(Stored data entries)
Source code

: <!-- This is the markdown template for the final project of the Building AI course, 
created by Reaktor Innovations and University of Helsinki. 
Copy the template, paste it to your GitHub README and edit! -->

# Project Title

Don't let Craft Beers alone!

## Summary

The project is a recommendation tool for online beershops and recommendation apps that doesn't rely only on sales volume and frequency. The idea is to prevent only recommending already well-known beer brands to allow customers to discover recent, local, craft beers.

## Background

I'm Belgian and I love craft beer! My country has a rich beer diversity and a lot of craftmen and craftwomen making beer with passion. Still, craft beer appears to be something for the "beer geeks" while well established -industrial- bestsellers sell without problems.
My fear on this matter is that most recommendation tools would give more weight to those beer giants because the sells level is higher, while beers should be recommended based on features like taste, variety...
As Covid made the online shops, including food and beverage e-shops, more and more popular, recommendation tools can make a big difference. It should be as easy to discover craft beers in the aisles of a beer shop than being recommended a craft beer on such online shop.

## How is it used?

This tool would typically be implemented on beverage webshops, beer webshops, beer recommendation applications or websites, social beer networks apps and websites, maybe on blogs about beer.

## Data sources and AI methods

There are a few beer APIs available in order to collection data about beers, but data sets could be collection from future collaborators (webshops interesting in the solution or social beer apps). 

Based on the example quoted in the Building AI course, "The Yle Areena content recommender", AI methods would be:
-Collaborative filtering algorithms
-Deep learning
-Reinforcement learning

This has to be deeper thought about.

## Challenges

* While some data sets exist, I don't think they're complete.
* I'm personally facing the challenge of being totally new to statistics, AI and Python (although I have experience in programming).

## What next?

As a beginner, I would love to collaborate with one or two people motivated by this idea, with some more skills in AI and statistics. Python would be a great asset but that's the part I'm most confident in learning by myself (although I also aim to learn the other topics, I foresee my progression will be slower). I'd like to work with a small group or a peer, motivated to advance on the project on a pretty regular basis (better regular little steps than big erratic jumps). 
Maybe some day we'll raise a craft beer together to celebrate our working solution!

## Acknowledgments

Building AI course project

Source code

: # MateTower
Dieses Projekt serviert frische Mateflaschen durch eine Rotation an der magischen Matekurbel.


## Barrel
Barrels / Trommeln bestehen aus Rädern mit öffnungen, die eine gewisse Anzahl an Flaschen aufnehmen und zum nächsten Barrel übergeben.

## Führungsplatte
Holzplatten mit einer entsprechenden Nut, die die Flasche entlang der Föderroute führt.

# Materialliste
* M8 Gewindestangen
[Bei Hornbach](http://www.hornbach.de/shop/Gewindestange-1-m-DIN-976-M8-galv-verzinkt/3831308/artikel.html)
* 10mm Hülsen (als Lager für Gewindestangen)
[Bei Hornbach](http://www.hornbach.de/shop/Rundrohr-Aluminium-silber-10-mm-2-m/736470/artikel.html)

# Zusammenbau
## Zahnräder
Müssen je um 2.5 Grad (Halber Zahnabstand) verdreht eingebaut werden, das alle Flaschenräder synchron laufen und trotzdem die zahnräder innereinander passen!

EXERCISE
Up to and including the last line of the records above, print exactly every line from the one that contains "Dieses Projekt serviert" onward.

WORKED SOLUTION
Dieses Projekt serviert frische Mateflaschen durch eine Rotation an der magischen Matekurbel.


## Barrel
Barrels / Trommeln bestehen aus Rädern mit öffnungen, die eine gewisse Anzahl an Flaschen aufnehmen und zum nächsten Barrel übergeben.

## Führungsplatte
Holzplatten mit einer entsprechenden Nut, die die Flasche entlang der Föderroute führt.

# Materialliste
* M8 Gewindestangen
[Bei Hornbach](http://www.hornbach.de/shop/Gewindestange-1-m-DIN-976-M8-galv-verzinkt/3831308/artikel.html)
* 10mm Hülsen (als Lager für Gewindestangen)
[Bei Hornbach](http://www.hornbach.de/shop/Rundrohr-Aluminium-silber-10-mm-2-m/736470/artikel.html)

# Zusammenbau
## Zahnräder
Müssen je um 2.5 Grad (Halber Zahnabstand) verdreht eingebaut werden, das alle Flaschenräder synchron laufen und trotzdem die zahnräder innereinander passen!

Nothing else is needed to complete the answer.